■ Goal of the exercise: Check every line below for the word "flask" and copy the ones that have it.

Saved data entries

____________

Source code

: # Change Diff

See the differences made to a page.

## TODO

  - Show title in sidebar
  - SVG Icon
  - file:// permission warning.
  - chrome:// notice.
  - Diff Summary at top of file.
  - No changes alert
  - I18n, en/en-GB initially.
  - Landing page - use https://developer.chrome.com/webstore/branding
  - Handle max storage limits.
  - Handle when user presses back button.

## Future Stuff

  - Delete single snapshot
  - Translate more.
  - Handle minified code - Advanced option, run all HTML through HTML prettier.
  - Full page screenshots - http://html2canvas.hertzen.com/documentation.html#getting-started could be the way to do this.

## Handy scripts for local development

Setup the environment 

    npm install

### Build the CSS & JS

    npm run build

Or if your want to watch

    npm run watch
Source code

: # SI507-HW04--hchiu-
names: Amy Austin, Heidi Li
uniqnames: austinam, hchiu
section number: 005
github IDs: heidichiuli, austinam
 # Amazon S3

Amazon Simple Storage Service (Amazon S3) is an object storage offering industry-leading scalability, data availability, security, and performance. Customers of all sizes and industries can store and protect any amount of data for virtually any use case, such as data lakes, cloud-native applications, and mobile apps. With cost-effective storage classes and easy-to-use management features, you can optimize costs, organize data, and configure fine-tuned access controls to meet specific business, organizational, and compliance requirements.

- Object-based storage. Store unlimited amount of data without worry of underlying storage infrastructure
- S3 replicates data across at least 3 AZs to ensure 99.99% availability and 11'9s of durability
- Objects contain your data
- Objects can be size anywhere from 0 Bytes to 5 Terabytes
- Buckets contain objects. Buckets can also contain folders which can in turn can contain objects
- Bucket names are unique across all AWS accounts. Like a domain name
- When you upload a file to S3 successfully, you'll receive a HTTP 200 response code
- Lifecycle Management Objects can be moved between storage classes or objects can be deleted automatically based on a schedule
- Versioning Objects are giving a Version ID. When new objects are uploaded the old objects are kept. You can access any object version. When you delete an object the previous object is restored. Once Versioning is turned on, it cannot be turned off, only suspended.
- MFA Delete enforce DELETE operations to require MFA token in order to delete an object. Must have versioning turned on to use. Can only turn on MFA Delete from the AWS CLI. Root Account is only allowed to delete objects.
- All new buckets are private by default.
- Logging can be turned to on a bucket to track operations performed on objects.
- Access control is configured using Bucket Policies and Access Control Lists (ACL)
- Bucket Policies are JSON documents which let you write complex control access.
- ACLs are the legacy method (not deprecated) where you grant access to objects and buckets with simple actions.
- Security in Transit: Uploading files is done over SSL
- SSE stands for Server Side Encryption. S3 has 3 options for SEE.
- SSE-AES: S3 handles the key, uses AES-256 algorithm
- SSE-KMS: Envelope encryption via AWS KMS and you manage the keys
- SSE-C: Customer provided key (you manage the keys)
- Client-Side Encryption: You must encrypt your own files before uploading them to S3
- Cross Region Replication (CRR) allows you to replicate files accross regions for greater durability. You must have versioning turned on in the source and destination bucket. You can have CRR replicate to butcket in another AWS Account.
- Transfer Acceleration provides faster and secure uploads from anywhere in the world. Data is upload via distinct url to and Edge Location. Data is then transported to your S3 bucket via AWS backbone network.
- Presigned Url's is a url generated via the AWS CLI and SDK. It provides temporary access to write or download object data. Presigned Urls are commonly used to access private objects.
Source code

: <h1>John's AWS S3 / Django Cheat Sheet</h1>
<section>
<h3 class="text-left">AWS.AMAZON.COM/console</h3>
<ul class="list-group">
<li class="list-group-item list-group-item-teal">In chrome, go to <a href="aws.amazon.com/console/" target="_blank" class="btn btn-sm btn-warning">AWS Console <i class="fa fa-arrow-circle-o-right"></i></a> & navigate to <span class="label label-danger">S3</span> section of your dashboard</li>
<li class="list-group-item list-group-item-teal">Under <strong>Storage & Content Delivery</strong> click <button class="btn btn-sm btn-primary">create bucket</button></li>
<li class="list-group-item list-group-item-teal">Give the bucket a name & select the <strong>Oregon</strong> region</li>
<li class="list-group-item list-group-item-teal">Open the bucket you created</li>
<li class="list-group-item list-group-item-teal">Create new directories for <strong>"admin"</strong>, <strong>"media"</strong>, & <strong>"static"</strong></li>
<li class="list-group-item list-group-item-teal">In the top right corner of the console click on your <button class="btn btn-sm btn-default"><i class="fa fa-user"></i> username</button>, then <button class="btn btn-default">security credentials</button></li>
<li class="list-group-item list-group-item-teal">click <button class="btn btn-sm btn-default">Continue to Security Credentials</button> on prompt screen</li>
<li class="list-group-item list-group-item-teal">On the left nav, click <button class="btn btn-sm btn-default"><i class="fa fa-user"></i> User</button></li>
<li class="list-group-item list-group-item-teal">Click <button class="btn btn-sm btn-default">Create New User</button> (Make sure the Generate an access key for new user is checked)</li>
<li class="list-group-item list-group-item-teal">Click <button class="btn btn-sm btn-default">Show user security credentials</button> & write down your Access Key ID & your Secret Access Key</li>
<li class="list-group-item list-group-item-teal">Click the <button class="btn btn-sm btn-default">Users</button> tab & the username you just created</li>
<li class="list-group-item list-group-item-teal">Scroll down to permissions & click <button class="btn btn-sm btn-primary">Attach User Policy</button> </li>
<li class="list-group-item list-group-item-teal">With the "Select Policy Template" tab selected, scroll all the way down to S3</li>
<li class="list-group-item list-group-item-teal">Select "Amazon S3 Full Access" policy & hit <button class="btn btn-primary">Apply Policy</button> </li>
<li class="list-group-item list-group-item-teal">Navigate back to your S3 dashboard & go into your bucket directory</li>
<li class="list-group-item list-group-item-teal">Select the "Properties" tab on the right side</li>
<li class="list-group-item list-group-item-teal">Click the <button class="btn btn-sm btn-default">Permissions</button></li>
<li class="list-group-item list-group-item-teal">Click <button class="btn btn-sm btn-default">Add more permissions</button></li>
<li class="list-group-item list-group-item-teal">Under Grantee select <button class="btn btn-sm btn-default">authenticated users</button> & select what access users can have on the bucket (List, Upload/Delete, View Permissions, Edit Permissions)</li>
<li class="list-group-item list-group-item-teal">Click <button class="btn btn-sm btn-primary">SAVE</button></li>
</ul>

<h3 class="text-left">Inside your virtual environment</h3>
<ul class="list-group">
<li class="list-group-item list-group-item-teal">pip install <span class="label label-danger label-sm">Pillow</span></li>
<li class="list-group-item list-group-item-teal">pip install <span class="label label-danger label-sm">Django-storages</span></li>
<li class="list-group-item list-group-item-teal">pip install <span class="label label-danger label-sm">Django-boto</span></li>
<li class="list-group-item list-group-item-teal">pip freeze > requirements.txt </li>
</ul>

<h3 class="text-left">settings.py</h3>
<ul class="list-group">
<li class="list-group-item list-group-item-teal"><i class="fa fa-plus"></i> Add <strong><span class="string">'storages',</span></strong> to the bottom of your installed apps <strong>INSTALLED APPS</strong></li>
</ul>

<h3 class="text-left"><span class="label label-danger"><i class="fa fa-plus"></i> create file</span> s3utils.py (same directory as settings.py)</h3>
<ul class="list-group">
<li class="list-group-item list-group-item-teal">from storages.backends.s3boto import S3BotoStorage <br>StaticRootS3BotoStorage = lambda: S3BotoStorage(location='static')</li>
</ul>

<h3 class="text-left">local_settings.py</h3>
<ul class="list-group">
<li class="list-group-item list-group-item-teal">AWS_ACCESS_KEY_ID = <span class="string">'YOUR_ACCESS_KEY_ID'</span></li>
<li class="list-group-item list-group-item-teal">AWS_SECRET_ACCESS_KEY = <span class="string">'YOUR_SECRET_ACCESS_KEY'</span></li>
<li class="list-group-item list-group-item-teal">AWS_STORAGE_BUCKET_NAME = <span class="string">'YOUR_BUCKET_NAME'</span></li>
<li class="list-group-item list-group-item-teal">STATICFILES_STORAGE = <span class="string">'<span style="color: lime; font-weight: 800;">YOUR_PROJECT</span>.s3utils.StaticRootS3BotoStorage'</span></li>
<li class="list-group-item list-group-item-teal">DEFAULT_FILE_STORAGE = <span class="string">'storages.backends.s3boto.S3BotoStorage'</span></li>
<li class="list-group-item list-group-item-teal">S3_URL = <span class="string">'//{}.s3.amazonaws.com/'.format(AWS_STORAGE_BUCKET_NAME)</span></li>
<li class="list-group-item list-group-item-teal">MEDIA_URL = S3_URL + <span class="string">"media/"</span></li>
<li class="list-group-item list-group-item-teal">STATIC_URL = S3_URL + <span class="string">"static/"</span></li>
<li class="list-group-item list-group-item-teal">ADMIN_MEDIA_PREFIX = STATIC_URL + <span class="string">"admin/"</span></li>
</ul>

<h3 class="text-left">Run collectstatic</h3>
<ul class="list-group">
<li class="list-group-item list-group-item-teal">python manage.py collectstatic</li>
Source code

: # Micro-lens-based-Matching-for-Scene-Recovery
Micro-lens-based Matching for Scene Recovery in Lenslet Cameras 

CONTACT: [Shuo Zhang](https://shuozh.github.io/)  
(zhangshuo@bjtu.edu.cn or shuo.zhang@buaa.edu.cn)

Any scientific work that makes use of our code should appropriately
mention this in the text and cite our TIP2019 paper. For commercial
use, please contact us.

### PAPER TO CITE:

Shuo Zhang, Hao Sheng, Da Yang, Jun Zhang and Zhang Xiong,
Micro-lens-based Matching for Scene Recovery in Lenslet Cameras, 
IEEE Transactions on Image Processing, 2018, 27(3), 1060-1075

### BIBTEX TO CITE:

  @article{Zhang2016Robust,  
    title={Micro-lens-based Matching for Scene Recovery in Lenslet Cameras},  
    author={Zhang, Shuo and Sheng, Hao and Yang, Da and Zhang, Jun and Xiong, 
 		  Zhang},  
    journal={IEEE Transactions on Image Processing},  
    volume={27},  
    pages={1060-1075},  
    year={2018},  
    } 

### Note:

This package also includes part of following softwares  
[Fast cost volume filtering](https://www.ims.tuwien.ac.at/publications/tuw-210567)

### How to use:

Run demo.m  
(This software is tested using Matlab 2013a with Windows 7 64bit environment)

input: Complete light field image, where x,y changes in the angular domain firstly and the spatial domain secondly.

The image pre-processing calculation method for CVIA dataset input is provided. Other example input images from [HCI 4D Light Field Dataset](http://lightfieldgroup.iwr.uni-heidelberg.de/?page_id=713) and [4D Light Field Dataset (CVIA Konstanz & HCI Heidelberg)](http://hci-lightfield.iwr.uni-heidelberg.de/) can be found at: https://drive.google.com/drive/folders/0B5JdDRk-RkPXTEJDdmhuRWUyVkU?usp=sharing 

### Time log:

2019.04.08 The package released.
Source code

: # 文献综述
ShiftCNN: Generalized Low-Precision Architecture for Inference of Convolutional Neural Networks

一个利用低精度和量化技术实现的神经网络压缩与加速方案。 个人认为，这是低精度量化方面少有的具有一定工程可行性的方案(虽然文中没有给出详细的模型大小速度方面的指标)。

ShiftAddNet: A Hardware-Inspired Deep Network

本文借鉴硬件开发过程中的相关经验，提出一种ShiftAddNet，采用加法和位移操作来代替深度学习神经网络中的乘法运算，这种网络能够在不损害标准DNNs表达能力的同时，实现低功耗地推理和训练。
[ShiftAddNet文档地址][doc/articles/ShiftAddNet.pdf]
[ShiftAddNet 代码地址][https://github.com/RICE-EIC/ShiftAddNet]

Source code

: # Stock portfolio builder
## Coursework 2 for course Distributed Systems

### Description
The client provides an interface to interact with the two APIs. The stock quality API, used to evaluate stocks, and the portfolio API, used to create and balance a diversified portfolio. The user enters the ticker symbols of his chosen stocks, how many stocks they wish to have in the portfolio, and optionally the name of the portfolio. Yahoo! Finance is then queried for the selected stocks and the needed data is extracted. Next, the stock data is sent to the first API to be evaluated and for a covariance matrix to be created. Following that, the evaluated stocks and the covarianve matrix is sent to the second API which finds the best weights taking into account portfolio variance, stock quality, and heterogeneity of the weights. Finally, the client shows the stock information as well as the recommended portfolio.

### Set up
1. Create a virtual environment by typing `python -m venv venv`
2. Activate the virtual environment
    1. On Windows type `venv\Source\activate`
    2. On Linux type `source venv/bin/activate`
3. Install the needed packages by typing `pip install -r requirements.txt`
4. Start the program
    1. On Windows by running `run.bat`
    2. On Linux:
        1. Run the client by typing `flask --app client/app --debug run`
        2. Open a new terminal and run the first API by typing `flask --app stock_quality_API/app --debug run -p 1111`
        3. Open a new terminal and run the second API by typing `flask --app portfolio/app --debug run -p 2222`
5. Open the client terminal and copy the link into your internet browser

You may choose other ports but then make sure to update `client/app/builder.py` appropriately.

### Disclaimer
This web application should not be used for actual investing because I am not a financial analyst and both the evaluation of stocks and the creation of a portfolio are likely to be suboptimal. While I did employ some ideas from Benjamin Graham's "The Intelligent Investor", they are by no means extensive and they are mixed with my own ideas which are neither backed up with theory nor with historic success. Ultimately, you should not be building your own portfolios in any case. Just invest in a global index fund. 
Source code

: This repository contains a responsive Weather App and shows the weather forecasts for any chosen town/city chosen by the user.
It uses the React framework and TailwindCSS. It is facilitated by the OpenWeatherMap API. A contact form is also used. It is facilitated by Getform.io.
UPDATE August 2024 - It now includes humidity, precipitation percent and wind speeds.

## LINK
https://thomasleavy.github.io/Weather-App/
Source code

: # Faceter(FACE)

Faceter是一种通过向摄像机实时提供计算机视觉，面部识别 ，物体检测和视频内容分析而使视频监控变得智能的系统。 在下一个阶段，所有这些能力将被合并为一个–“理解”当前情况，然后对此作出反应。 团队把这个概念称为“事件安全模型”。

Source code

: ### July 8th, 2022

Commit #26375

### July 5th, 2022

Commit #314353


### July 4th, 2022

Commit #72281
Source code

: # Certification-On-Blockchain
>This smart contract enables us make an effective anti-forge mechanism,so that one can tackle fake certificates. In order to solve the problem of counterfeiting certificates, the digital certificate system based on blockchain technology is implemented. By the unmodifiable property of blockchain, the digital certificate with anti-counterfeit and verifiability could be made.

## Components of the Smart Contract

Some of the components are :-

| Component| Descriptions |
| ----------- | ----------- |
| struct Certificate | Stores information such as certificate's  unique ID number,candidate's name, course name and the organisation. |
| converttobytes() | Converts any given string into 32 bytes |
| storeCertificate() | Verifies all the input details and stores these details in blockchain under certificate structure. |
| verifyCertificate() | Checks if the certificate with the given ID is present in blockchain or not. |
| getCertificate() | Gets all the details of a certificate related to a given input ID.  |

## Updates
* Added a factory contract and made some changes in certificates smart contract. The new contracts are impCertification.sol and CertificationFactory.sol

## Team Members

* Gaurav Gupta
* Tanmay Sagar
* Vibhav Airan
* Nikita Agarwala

____________

■ Output for this exercise:
        1. Run the client by typing `flask --app client/app --debug run`
        2. Open a new terminal and run the first API by typing `flask --app stock_quality_API/app --debug run -p 1111`
        3. Open a new terminal and run the second API by typing `flask --app portfolio/app --debug run -p 2222`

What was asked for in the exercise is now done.